(Saved data entries)
---*---

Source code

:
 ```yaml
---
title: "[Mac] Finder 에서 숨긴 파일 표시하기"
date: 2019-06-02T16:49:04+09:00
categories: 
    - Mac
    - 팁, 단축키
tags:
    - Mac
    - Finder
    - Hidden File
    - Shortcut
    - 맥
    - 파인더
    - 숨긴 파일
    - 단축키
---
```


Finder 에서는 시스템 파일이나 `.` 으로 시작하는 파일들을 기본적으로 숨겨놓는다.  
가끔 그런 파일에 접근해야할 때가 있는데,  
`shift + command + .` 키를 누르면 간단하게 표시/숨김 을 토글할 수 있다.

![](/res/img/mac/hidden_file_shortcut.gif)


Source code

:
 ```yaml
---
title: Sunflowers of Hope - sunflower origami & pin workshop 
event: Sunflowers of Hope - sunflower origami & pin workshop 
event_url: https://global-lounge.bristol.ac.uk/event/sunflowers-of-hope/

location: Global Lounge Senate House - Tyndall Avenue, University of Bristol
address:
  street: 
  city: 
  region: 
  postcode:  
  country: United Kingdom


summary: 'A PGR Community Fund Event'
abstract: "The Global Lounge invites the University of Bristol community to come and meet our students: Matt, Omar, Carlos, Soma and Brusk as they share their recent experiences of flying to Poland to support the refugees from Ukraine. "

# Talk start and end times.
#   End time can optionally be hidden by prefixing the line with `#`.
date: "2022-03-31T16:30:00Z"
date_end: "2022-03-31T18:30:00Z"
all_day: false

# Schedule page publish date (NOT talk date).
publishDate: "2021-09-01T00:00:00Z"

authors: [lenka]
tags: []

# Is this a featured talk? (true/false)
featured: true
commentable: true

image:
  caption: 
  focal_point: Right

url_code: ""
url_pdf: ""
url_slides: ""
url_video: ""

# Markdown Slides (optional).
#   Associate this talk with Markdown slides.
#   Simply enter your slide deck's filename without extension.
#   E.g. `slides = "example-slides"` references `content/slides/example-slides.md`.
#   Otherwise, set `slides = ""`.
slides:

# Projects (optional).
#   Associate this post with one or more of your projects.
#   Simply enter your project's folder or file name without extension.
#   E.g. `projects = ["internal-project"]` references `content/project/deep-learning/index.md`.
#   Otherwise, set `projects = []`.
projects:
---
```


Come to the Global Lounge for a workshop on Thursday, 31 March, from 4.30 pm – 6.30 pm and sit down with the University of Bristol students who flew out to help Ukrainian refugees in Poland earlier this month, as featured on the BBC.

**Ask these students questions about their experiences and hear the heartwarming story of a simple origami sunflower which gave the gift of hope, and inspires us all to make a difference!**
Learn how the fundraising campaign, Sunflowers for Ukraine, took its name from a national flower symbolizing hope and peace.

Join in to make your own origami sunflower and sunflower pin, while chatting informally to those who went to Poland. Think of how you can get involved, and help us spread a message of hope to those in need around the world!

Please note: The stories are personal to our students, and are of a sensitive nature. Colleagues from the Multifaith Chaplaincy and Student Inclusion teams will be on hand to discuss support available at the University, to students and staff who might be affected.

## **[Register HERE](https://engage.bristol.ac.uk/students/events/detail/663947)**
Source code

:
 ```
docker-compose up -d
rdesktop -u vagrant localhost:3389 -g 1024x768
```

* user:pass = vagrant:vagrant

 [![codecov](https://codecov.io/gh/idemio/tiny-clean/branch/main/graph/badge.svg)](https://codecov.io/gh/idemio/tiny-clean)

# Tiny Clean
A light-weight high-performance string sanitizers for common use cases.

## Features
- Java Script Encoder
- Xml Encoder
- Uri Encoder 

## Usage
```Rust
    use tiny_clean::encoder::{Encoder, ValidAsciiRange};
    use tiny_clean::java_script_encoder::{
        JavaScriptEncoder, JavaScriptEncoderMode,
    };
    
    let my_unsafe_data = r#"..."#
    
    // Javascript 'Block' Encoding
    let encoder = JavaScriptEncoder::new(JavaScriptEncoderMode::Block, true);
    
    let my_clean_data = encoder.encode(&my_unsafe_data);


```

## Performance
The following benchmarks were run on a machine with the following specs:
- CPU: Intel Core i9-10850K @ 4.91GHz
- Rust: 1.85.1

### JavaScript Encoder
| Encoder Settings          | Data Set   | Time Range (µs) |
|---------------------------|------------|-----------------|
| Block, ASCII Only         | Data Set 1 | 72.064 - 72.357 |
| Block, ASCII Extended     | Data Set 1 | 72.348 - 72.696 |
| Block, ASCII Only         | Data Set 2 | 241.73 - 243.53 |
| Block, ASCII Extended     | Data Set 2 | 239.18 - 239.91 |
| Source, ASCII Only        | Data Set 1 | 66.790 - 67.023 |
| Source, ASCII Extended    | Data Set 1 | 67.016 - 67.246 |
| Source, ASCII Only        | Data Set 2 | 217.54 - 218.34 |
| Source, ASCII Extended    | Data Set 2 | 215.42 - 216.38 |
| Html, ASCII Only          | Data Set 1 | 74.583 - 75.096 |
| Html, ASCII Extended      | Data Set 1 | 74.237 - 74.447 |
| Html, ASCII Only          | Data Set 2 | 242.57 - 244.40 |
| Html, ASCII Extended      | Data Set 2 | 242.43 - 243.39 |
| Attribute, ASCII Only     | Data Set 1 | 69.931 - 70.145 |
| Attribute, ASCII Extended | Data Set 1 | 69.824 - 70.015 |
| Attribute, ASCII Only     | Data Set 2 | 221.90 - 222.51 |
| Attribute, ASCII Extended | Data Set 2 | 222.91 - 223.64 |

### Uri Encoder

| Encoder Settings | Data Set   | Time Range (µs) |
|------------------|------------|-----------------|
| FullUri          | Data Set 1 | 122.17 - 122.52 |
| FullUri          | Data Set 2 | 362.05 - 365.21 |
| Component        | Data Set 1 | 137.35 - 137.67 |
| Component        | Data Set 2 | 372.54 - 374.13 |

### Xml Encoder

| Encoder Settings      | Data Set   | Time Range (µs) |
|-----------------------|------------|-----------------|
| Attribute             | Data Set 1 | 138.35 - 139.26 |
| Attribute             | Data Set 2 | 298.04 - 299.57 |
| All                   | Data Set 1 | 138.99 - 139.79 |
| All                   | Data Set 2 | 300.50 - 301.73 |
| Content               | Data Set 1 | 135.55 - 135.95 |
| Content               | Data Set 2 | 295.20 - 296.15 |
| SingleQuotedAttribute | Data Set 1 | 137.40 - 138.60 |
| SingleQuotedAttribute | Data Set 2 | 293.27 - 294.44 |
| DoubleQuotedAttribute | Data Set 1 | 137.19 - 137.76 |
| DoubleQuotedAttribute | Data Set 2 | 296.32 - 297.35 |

---*---

(Prompt): All that should be written out is the stretch of lines above between the one holding "215.42 - 216.38 |" and the one holding "69.824 - 70.015 |", inclusive, exactly as given.

(Response for this exercise):
| Source, ASCII Extended    | Data Set 2 | 215.42 - 216.38 |
| Html, ASCII Only          | Data Set 1 | 74.583 - 75.096 |
| Html, ASCII Extended      | Data Set 1 | 74.237 - 74.447 |
| Html, ASCII Only          | Data Set 2 | 242.57 - 244.40 |
| Html, ASCII Extended      | Data Set 2 | 242.43 - 243.39 |
| Attribute, ASCII Only     | Data Set 1 | 69.931 - 70.145 |
| Attribute, ASCII Extended | Data Set 1 | 69.824 - 70.015 |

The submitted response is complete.